17. 最善をつくしても悔いは残る

 馬術の試合では、仮りにそれが自分なりに最善をつくしたつもりの試合であったとしても、その試合に負ければ 必らず悔いが残るものです。
 さらにいえば自分なりに最善をつくしてその結果幸いにも試合に勝ったとしても、何らかの悔いが残るものです。 よくスポーツ選手の話を聞いていると、「最善をつくしたから負けても悔いは残りません」等と馬鹿なことをいう 選手がおりますが、最善とは一体どういう意味なのか、その人がやった最善とは神様でもこれ以上はできないという 絶対的な最善だったのでしょうか。
 私は決してそんな絶対の最善なんてあり得るはずがないと思います。
 もしその選手の言う最善が、その選手の絶対の最善であったとしたら、こんな惨めなことはありません。
 なぜならば、自分の限界はここまで、もうこれ以上はどのように練習方法をかえてもぜったいに駄目です、 彼にはかないませんということになり、もし自分に勝った相手が最善をつくしていなかったとしたらさらに惨め ではありませんか。
 それでも悔いは残らないのでしょうか。
 自分では最善をつくしたつもりでも、どこかにもっと良い方法があるのではなからうか。

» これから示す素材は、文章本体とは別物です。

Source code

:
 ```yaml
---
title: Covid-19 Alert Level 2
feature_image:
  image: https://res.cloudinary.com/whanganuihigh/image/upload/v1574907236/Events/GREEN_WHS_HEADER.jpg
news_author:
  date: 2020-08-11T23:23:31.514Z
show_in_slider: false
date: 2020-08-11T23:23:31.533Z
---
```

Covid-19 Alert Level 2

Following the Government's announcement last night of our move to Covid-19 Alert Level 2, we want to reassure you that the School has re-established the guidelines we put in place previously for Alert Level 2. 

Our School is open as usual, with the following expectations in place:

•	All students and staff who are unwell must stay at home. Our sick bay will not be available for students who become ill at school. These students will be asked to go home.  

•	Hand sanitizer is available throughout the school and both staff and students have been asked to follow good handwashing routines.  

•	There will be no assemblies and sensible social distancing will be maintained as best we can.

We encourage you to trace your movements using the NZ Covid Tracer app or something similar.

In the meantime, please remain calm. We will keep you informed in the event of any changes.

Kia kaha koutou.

「悔しい!今度こそ 必らず」と思うからこそ次の飛躍があるのです。
 また仮りに競技で優勝したとしても馬術の場合は満点の80パーセントが今迄の最高得点です。それなら、 少しでも100パーセントに近づきたいとさらに努力すべきです。
まして試合に負けて悔しがりもせずに言い訳をする者は論外です。
たった一度の人生、負けてたまるか、挫折したり失敗したらせいいっぱい悔しがり、次の目標に向ってつき進む のが本当の悔いのない人生だと思います。